No dia 14 de agosto de 2023 foi encerrado o julgamento do Plenário Virtual pela Suprema Corte, no qual, dentre as temáticas discutidas, foi asseverada a constitucionalidade dos arts. 67 e 69 da Lei nº 11.941/2009 e do art. 9º, §§ 1º e 2º, da Lei nº 10.684/2003. Em outras palavras, o STF manteve a validade de normas que extinguem ou suspendem a punibilidade nos casos de pagamento integral ou parcelamento de dívidas tributárias.

A Ação Direta de Inconstitucionalidade ajuizada pela então Procuradora-Geral da República, Deborah Duprat, arguia que ao menos dois dispositivos da Carta Constituinte eram afrontados: (i) a igualdade de todos perante a lei e (ii) o compromisso assumido pelo Estado Federativo em garantir o desenvolvimento nacional, erradicar a pobreza e construir uma sociedade livre, justa e solidária, visando, por conseguinte, a promoção do bem de todos1

Nesse direcionamento, argumenta que a arrecadação de tributos é necessária a tal mister, permitindo, assim, a coerção penal nos casos em que fosse atentada a ordem tributária, a fim de que fosse garantido o primado da justiça distributiva e da sustentabilidade do Direito Social.
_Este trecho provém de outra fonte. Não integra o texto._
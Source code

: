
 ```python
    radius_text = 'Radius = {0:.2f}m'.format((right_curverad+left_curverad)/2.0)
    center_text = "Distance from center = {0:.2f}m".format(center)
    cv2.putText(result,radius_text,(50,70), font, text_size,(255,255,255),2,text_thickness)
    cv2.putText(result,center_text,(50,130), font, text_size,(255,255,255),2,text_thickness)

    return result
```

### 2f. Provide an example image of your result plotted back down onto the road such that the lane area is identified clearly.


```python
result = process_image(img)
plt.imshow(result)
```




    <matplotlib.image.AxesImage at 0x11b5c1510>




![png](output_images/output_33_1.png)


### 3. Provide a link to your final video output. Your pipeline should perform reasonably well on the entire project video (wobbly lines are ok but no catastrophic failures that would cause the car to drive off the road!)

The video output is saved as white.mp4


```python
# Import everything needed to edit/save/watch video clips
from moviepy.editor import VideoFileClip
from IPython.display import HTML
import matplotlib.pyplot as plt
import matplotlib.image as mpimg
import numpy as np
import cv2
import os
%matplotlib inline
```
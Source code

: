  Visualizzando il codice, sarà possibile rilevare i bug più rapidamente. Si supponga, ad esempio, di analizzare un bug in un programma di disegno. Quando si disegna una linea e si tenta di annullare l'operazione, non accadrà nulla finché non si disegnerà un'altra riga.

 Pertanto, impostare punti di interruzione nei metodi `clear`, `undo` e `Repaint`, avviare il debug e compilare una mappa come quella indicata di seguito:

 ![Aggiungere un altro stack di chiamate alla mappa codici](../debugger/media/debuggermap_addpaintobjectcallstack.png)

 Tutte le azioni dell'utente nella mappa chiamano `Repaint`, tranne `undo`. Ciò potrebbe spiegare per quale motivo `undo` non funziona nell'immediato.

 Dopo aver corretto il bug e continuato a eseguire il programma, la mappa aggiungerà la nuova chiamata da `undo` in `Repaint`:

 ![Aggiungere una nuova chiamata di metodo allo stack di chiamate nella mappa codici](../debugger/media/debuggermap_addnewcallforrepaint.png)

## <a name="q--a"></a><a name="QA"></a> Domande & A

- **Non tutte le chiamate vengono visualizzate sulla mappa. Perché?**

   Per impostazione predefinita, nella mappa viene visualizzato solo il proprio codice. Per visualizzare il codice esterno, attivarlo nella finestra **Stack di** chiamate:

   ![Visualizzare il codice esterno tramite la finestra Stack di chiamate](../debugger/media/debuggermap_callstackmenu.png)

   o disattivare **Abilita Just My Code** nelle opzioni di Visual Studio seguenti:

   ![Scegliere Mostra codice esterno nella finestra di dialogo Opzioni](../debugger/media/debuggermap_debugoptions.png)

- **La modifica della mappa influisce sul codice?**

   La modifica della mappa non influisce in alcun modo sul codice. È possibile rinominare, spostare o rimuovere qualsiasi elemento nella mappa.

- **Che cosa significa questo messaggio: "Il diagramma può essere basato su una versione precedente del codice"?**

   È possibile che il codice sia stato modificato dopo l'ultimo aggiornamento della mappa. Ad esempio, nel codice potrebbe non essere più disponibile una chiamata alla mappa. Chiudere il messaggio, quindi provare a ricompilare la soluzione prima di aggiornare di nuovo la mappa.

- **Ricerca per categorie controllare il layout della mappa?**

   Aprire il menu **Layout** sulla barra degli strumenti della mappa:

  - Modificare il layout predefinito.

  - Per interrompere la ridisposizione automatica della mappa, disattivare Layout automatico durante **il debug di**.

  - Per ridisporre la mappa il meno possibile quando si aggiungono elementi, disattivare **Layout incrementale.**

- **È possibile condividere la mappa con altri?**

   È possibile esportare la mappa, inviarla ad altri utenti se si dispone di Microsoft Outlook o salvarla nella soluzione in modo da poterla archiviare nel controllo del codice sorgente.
A partir dessa ótica, adverte que o Direito Penal Econômico tutela não somente os bens jurídicos individuais, mas também os postulados liberais da pós-modernidade, representados por direitos fundamentais positivos acobertados pela Constituição.

Pois bem. Sem olvidar dos fundamentos perpetrados pela Procuradoria Geral da República, entende-se ter sido de bom alvitre a manutenção, por parte da Corte Constitucional, das medidas despenalizadoras concedidas anteriormente pelo Legislador Ordinário, tanto em relação à suspensão (sobrestamento) da pretensão punitiva com o parcelamento do crédito tributário, quanto à sua extinção quando de seu pagamento integral.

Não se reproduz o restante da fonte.